Peut-être que... si elle pouvait mourir en couches... son malheur ici prendrait fin. Mais Amelia considérait qu'elle avait le devoir de continuer à vivre. Elle se rappela sa promesse silencieuse à propos des enfants Coeurdaigle. Elle était la seule personne qui n'était pas Mangemort à être en mesure de dire où les enfants se trouvaient. Mr et Mme Coeurdaigle étaient morts parce qu'ils avaient combattu Vous-Savez-Qui, en se dressant contre cette folie qu'était la suprématie de la pureté du sang, entre autres raisons. Non seulement ils lui avaient donné l'exemple, mais elle avait une dette envers eux. Ils s'étaient montrés si bons, si compatissants et si compréhensifs avec elle par le passé. Non, elle ne pouvait pas mourir. Pas maintenant. Pas ainsi.
Amelia décida qu'elle continuerait à se battre. Jusqu'à la fin des fins. Elle ferait tout ce qui était en son pouvoir pour survivre à son accouchement. Elle se faisait moins de souci pour le bébé. Il pouvait mourir. Elle devait vivre. Elle devait honorer le serment secret qu'elle s'était fait avec elle-même à propos de leurs enfants. Le noble patronyme de Coeurdaigle ne disparaîtrait pas du monde magique.
Deux jours plus tard, Amelia était dans la chambre de son Maître pour faire le lit. Severus était déjà dans son labo, où il passait en ce moment le plus clair de son temps. Il n'en sortait que pour les repas et les éventuelles missions à l'extérieur. Il venait se coucher assez tard dans la soirée aussi.
Pourtant, ce matin-là, Amelia trouva un livre sur son oreiller, comme si le livre avait tout particulièrement été posé ici à son attention. Intriguée, elle prit le livre. Ses yeux s'ouvrirent comme des soucoupes lorsqu'elle lut le titre.

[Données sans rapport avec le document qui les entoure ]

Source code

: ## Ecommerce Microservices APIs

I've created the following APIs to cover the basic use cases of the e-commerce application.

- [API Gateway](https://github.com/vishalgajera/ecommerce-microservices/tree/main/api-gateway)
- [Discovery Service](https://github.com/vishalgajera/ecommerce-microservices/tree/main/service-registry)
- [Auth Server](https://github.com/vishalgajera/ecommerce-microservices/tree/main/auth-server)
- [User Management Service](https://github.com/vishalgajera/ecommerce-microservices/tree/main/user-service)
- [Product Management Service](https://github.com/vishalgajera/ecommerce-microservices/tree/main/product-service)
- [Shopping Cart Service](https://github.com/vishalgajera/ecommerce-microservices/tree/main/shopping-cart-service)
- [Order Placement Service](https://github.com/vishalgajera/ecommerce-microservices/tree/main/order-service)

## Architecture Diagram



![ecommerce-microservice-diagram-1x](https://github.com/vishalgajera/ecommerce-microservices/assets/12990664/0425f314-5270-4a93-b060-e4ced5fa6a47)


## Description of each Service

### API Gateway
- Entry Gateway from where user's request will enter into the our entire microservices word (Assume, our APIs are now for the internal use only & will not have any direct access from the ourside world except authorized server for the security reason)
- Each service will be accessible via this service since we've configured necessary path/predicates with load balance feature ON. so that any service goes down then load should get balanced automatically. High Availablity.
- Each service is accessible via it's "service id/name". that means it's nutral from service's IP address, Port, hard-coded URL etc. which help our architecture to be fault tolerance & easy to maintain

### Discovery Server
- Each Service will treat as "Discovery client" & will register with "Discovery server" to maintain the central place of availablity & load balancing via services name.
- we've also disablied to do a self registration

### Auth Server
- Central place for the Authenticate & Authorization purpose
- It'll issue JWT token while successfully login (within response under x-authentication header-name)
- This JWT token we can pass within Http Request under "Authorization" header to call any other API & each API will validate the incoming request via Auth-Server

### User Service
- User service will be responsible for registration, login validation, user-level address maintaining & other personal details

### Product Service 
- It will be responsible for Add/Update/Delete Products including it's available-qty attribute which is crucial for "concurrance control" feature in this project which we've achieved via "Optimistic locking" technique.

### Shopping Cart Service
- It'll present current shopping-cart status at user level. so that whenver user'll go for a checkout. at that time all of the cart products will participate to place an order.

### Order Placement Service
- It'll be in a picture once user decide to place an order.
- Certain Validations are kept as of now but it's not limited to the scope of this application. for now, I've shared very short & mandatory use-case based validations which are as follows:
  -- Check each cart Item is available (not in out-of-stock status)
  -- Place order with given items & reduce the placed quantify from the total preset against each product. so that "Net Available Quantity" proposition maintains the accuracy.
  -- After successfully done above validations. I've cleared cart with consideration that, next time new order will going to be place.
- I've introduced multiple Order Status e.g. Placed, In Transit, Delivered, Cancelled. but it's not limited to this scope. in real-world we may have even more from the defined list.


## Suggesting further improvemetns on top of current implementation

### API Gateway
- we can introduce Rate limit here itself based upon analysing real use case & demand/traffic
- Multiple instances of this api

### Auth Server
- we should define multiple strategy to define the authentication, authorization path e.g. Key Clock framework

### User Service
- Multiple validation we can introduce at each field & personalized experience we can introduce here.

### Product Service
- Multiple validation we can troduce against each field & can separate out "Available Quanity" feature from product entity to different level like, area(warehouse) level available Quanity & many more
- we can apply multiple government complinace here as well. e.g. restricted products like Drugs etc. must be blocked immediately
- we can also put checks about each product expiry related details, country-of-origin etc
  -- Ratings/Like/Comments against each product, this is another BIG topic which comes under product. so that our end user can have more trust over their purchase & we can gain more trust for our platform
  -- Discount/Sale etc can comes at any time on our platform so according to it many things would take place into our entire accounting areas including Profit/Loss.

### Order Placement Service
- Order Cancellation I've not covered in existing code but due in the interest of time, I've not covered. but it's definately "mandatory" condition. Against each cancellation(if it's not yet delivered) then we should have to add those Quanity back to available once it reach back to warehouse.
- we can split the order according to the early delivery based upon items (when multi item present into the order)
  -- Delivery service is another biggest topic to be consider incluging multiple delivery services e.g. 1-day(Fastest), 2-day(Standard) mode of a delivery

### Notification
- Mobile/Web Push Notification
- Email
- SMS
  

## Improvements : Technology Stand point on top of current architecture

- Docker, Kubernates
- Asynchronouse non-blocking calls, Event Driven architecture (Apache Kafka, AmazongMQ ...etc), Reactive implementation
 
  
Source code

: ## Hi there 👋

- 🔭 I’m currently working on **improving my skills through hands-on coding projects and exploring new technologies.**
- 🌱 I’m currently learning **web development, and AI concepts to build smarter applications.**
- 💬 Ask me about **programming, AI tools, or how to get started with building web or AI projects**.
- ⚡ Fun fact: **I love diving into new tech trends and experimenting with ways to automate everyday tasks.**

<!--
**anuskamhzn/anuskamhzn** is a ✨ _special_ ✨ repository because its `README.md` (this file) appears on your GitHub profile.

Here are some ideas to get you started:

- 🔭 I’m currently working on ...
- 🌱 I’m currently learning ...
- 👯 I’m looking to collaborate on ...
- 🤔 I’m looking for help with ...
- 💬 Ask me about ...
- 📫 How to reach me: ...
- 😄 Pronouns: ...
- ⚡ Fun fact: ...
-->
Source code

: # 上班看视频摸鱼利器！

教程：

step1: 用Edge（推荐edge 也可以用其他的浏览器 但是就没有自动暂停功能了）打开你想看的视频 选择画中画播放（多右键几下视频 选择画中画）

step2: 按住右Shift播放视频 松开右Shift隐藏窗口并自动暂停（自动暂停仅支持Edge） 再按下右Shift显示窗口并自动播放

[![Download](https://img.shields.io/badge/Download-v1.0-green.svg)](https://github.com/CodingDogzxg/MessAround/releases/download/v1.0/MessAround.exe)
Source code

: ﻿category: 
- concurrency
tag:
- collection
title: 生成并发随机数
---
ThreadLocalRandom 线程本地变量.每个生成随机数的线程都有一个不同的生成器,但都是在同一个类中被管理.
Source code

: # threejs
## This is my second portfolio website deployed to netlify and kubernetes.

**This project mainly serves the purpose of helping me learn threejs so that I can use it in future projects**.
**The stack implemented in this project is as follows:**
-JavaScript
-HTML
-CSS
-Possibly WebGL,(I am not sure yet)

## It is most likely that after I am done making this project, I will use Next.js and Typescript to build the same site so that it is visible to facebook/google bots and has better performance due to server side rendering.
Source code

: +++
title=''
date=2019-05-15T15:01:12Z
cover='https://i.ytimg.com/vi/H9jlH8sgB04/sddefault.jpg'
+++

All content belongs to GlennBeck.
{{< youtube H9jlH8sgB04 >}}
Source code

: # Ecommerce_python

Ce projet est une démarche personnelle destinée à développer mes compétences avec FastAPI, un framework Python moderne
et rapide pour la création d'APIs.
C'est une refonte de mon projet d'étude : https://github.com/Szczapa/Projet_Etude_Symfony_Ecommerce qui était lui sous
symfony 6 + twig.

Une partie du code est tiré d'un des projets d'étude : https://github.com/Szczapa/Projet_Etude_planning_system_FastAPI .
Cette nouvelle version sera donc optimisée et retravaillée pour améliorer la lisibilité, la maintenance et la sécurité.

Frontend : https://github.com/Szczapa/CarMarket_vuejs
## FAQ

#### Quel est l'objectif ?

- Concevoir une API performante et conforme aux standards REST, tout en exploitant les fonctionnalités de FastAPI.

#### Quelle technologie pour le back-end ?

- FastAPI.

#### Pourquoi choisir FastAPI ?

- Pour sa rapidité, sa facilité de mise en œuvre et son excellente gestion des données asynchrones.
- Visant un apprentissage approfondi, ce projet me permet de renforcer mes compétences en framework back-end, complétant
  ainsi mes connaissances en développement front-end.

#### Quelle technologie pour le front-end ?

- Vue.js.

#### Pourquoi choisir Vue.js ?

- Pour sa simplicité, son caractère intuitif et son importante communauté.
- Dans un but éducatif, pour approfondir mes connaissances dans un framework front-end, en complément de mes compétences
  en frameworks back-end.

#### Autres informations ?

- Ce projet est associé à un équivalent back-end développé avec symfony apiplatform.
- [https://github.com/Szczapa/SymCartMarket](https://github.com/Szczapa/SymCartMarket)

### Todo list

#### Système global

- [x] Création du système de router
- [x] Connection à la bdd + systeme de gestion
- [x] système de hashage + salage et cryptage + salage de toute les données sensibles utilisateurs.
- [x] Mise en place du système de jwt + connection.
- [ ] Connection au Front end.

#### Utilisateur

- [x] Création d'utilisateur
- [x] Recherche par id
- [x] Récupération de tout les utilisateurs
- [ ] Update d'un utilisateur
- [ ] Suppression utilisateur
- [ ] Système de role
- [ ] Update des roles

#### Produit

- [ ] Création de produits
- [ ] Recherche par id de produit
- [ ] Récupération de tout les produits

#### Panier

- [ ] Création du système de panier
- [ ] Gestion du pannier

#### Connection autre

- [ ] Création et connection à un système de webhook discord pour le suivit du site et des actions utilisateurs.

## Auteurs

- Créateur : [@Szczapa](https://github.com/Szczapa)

Grossesse et Naissance – Donner la vie et être mère de manière naturelle
Elle laissa échapper une exclamation de surprise. Elle ouvrit le livre pour en vérifier l'origine. D'après son aspect, c'était un livre moldu. Elle en eut la confirmation car l'auteur était une gynécologue-obstétricienne moldue, d'après son titre de « Docteur ». Une femme médecin qui avait elle-même donné naissance à trois enfants toute seule, chez elle, de manière naturelle, d'après sa courte biographie figurant en quatrième de couverture.
Amelia s'assit sur le lit et commença à parcourir les pages. Il y avait des images, des dessins et des textes, qui présentaient l'information de façon très pratique. Le livre était divisé en chapitres qui abordaient les thèmes de la grossesse, de l'accouchement, du soin au nouveau-né et de la contraception de manière chronologique. Elle fut vite enthousiasmée par le livre – il était bien fait d'après elle et rempli de données récentes et utiles. Il était aussi un témoignage vécu.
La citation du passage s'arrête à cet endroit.